* TASK: Those lines of the data that hold the word "Guide" are to be copied out.

-------- RECORDS TO PROCESS

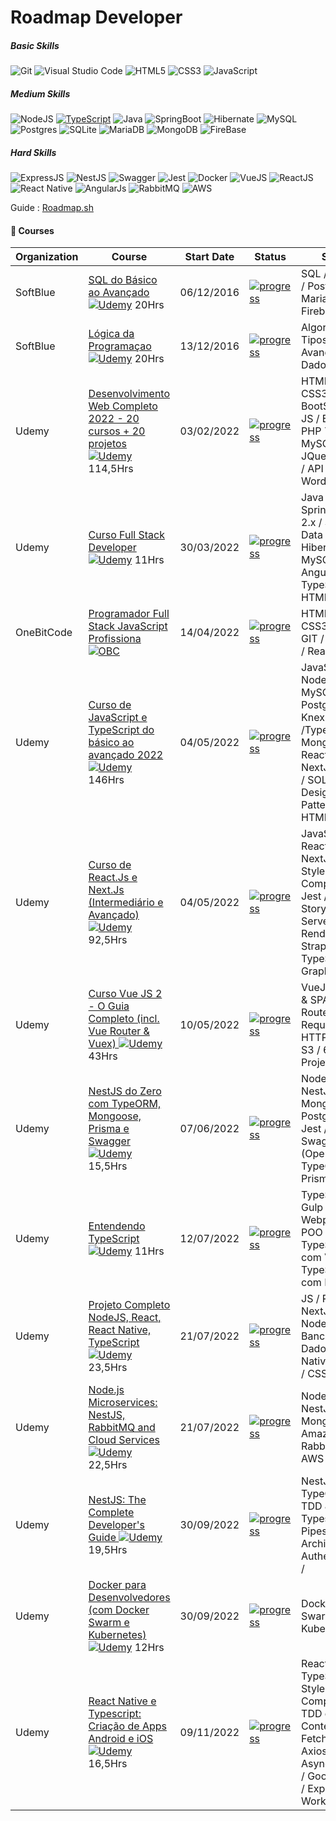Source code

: # Roadmap Developer

##### Basic Skills
![Git](https://img.shields.io/badge/GIT-E44C30?style=for-the-badge&logo=git&logoColor=white) ![Visual Studio Code](https://img.shields.io/badge/Visual_Studio_Code-0078D4?style=for-the-badge&logo=visual%20studio%20code&logoColor=white) ![HTML5](https://img.shields.io/badge/HTML5-E34F26?style=for-the-badge&logo=html5&logoColor=white) ![CSS3](https://img.shields.io/badge/CSS3-1572B6?style=for-the-badge&logo=css3&logoColor=white) ![JavaScript](https://img.shields.io/badge/javascript-%23323330.svg?style=for-the-badge&logo=javascript&logoColor=%23F7DF1E)

#####  Medium Skills
![NodeJS](https://img.shields.io/badge/node.js-6DA55F?style=for-the-badge&logo=node.js&logoColor=white) [![TypeScript](https://img.shields.io/badge/typescript-%23007ACC.svg?style=for-the-badge&logo=typescript&logoColor=white)](https://github.com/ellerbrock/typescript-badges/) ![Java](https://img.shields.io/badge/Java-ED8B00?style=for-the-badge&logo=java&logoColor=white) ![SpringBoot](https://img.shields.io/badge/Spring-6DB33F?style=for-the-badge&logo=spring&logoColor=white) ![Hibernate](https://img.shields.io/badge/Hibernate-59666C?style=for-the-badge&logo=Hibernate&logoColor=white) ![MySQL](https://img.shields.io/badge/MySQL-005C84?style=for-the-badge&logo=mysql&logoColor=white) ![Postgres](https://img.shields.io/badge/PostgreSQL-316192?style=for-the-badge&logo=postgresql&logoColor=white) ![SQLite](https://img.shields.io/badge/SQLite-07405E?style=for-the-badge&logo=sqlite&logoColor=white) ![MariaDB](https://img.shields.io/badge/MariaDB-003545?style=for-the-badge&logo=mariadb&logoColor=whit) ![MongoDB](https://img.shields.io/badge/MongoDB-4EA94B?style=for-the-badge&logo=mongodb&logoColor=white) ![FireBase](https://img.shields.io/badge/firebase-ffca28?style=for-the-badge&logo=firebase&logoColor=black)

##### Hard Skills
![ExpressJS](https://img.shields.io/badge/Express.js-000000?style=for-the-badge&logo=express&logoColor=white) ![NestJS](https://img.shields.io/badge/nestjs-E0234E?style=for-the-badge&logo=nestjs&logoColor=white) ![Swagger](https://img.shields.io/badge/Swagger-85EA2D?style=for-the-badge&logo=Swagger&logoColor=brown) ![Jest](https://img.shields.io/badge/-jest-%23C21325?style=for-the-badge&logo=jest&logoColor=white) ![Docker](https://img.shields.io/badge/docker-%230db7ed.svg?style=for-the-badge&logo=docker&logoColor=white) ![VueJS](https://img.shields.io/badge/Vue.js-35495E?style=for-the-badge&logo=vue.js&logoColor=4FC08D) ![ReactJS](https://img.shields.io/badge/React-20232A?style=for-the-badge&logo=react&logoColor=61DAFB) ![React Native](https://img.shields.io/badge/React_Native-20232A?style=for-the-badge&logo=react&logoColor=61DAFB) ![AngularJs](https://img.shields.io/badge/AngularJS-E23237?style=for-the-badge&logo=angularjs&logoColor=white) ![RabbitMQ](https://img.shields.io/badge/rabbitmq-%23FF6600.svg?&style=for-the-badge&logo=rabbitmq&logoColor=white) ![AWS](https://img.shields.io/badge/Amazon_AWS-FF9900?style=for-the-badge&logo=amazonaws&logoColor=white)

Guide : [Roadmap.sh](https://roadmap.sh)

#### 📌 Courses

| Organization | Course | Start Date | Status | Stack |
| -------|-----------|------------|------------- | -- | 
| SoftBlue | [SQL do Básico ao Avançado ![Udemy](https://static.softblue.com.br/images/sbv3/sbv3_logotipoSoftblue.png)](https://www.softblue.com.br/site/curso/id/3/CURSO+DE+SQL+COMPLETO+BASICO+AO+AVANCADO+ON+LINE+BD03+GRATIS) 20Hrs | 06/12/2016 | <a href=""> ![progress](https://progress-bar.dev/100/ "progresso")  </a> | SQL / MySQL / Postgres / MariaDB / Firebase |
| SoftBlue | [Lógica da Programaçao ![Udemy](https://static.softblue.com.br/images/sbv3/sbv3_logotipoSoftblue.png)](https://www.softblue.com.br/site/curso/id/6/CURSO+DE+LOGICA+DE+PROGRAMACAO+BASICO+ON+LINE+LO06+GRATIS) 20Hrs | 13/12/2016 | <a href=""> ![progress](https://progress-bar.dev/100/ "progresso")  </a> | Algoritmos / Tipos Avançados de Dados  |
| Udemy | [Desenvolvimento Web Completo 2022 - 20 cursos + 20 projetos ![Udemy](https://www.udemy.com/staticx/udemy/images/v7/logo-udemy.svg)](https://www.udemy.com/share/101WqG3@wZ97j9abyuWa9HLLmcLGERfvlzYOEZvHcfulmCeA3co88F1wCtIj61gbC18VRl0dlg==/) 114,5Hrs | 03/02/2022 | <a href=""> ![progress](https://progress-bar.dev/100/ "progresso")  </a> | HTML5 / CSS3 / BootStrap 4 / JS / ES7 / PHP 7 / POO / MySQL / JQuery / MVC / API / IONIC / Wordpress |
| Udemy | [Curso Full Stack Developer ![Udemy](https://www.udemy.com/staticx/udemy/images/v7/logo-udemy.svg)](https://www.udemy.com/share/104phk3@05iQ4UY6Y32txgm7wMld933rpVbzHpwxJOsRcXMkPgEAWW9soavPdimNKC1mlDw5pg==/) 11Hrs | 30/03/2022 | <a href=""> ![progress](https://progress-bar.dev/100/ "progresso")  </a> | Java / SpringBoot 2.x / Spring Data JPA / Hibernate / MySQL / Angular 11 / TypeScript / HTML / CSS |
| OneBitCode | [Programador Full Stack JavaScript Profissiona ![OBC](https://i.postimg.cc/hPKZ6zsS/obc.png)]()| 14/04/2022| <a href=""> ![progress](https://progress-bar.dev/85/ "progresso")  </a> | HTML5 / CSS3 / JS / GIT / NodeJS / ReactJS |
| Udemy | [Curso de JavaScript e TypeScript do básico ao avançado 2022 ![Udemy](https://www.udemy.com/staticx/udemy/images/v7/logo-udemy.svg)](https://www.udemy.com/share/1026xa3@U1llYyKoraXCd5KCGCqBvsv5BBODZwOdolXPR7GsfoEUF0SI8dwavrOxYOO4FOoB-g==/) </a> 146Hrs | 04/05/2022 | <a href="">  ![progress](https://progress-bar.dev/60/ "progresso") </a> | JavaScript / NodeJS / MySQL / Postgres / Knex /TypeScript / MongoDB / ReactJS / NextJS / Jest / SOLID / Design Patterns / HTML / CSS |
| Udemy | [Curso de React.Js e Next.Js (Intermediário e Avançado) ![Udemy](https://www.udemy.com/staticx/udemy/images/v7/logo-udemy.svg)](https://www.udemy.com/share/104bce3@G7F_enB_kTcQduJ0wLss60stkZ0yv8eM9lp9faR2adjoTeceg-DMyLW1ENfcYkKsNQ==/) </a> 92,5Hrs | 04/05/2022 | <a href="">  ![progress](https://progress-bar.dev/30/ "progresso") </a> | JavaScript / ReactJS / NextJS / Styled-Components / Jest / Storybook / Server-side Rendering / Strapi / TypeScript / GraphQL |
| Udemy | [Curso Vue JS 2 - O Guia Completo (incl. Vue Router & Vuex) ![Udemy](https://www.udemy.com/staticx/udemy/images/v7/logo-udemy.svg)](https://www.udemy.com/share/101Wwu3@hwhXWiGG6wWJGXbsZK6MQiFAJw1xFtpq9uDK7xIz2PF-Gb7zbq683P9u1SV2TnE52Q==/) </a> 43Hrs | 10/05/2022 | <a href="">  ![progress](https://progress-bar.dev/45/ "progresso") </a> | VueJS 2 MPA & SPA / Vue Router / Requisiçoes HTTP / AWS S3 / 6 Projetos |
| Udemy | [NestJS do Zero com TypeORM, Mongoose, Prisma e Swagger ![Udemy](https://www.udemy.com/staticx/udemy/images/v7/logo-udemy.svg)](https://www.udemy.com/share/105W4C3@jOWlDw4SAJTSTAn4YOhBNzzkQGkHKNwnMf7V5CJDF93CdfZhx5yfkHabmWtzMfvqZA==/) 15,5Hrs | 07/06/2022 | <a href=""> ![progress](https://progress-bar.dev/100/ "progresso")  </a> | NodeJS / NestJS / MongoDB / Postgres / Jest / Swagger (Open API) / TypeORM / Prisma |
| Udemy | [Entendendo TypeScript ![Udemy](https://www.udemy.com/staticx/udemy/images/v7/logo-udemy.svg)](https://www.udemy.com/share/101qO63@Re4PjFKBrzgVNnhbgYKuFtJnXzVVKozXAJVA--9WZOgGIa8Z0q1AqlZwvFVkblMXdQ==/) 11Hrs | 12/07/2022 | <a href=""> ![progress](https://progress-bar.dev/60/ "progresso")  </a> | TypeScript / Gulp / Webpack / POO / ES6+ / TypeScript com VueJS / TypeScript com ReactJS |
| Udemy | [Projeto Completo NodeJS, React, React Native, TypeScript ![Udemy](https://www.udemy.com/staticx/udemy/images/v7/logo-udemy.svg)](https://www.udemy.com/share/106djC3@refOX45253KmALRQsjNBtuCygS1nVEr2uQBQuo8INqzxy_lWCoJAxCX9cDC_RDhwDw==/) 23,5Hrs | 21/07/2022 | <a href=""> ![progress](https://progress-bar.dev/15/ "progresso")  </a> | JS / ReactJS / NextJS / NodeJS + Banco de Dados / React Native / HTML / CSS |
| Udemy | [Node.js Microservices: NestJS, RabbitMQ and Cloud Services ![Udemy](https://www.udemy.com/staticx/udemy/images/v7/logo-udemy.svg)](https://www.udemy.com/share/1031xw3@UxQywPsVKStKiz6IgK3WOBKZX9smSBh_cQ5dfUM6plpc8fsTVEFcVnLauhK_nNevLA==/) 22,5Hrs | 21/07/2022 | <a href=""> ![progress](https://progress-bar.dev/70/ "progresso")  </a> | NodeJS / NestJS / MongoDB / Amazon SES / RabbitMQ / AWS |
| Udemy | [NestJS: The Complete Developer's Guide ![Udemy](https://www.udemy.com/staticx/udemy/images/v7/logo-udemy.svg)](https://www.udemy.com/share/104SA43@Rt1Lbjkk37s9tTrUglRFUmVR9aQ2Xe3IgJfSx3nyfUtJaTNjI3qz8jRnzR0hzr3Mcw==/) 19,5Hrs | 30/09/2022 | <a href=""> ![progress](https://progress-bar.dev/5/ "progresso")  </a> | NestJS / TypeORM / TDD & e2e / Typescript / Pipes / Nest Architecture / Authentication /  |
| Udemy | [Docker para Desenvolvedores (com Docker Swarm e Kubernetes) ![Udemy](https://www.udemy.com/staticx/udemy/images/v7/logo-udemy.svg)](https://www.udemy.com/share/104hwE3@2qDxwBTitPYNd318_y12sYAscS33wgsnTHNaNxGwcL5BM-20ln0dwSk6W_NYKVANfw==/) 12Hrs | 30/09/2022 | <a href=""> ![progress](https://progress-bar.dev/60/ "progresso")  </a> | Docker Swarm / Kubernetes |
| Udemy | [React Native e Typescript: Criação de Apps Android e iOS ![Udemy](https://www.udemy.com/staticx/udemy/images/v7/logo-udemy.svg)](https://www.udemy.com/share/105ScI3@TKlj0qvLn5WS5Tnt17anftZHKgkpzWL2BmQOvqxYZ6lq7oUMTvMrgJx3k87SbQVffA==/) 16,5Hrs | 09/11/2022 | <a href=""> ![progress](https://progress-bar.dev/0/ "progresso")  </a> | React Native / TypeScript / Styled Components / TDD e e2e / Context API / Fetch API & Axios / AsyncStorage / Google Play / Expo Bare Workflow |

----------------

* EXERCISE RESPONSE:
Guide : [Roadmap.sh](https://roadmap.sh)
| Udemy | [NestJS: The Complete Developer's Guide ![Udemy](https://www.udemy.com/staticx/udemy/images/v7/logo-udemy.svg)](https://www.udemy.com/share/104SA43@Rt1Lbjkk37s9tTrUglRFUmVR9aQ2Xe3IgJfSx3nyfUtJaTNjI3qz8jRnzR0hzr3Mcw==/) 19,5Hrs | 30/09/2022 | <a href=""> ![progress](https://progress-bar.dev/5/ "progresso")  </a> | NestJS / TypeORM / TDD & e2e / Typescript / Pipes / Nest Architecture / Authentication /  |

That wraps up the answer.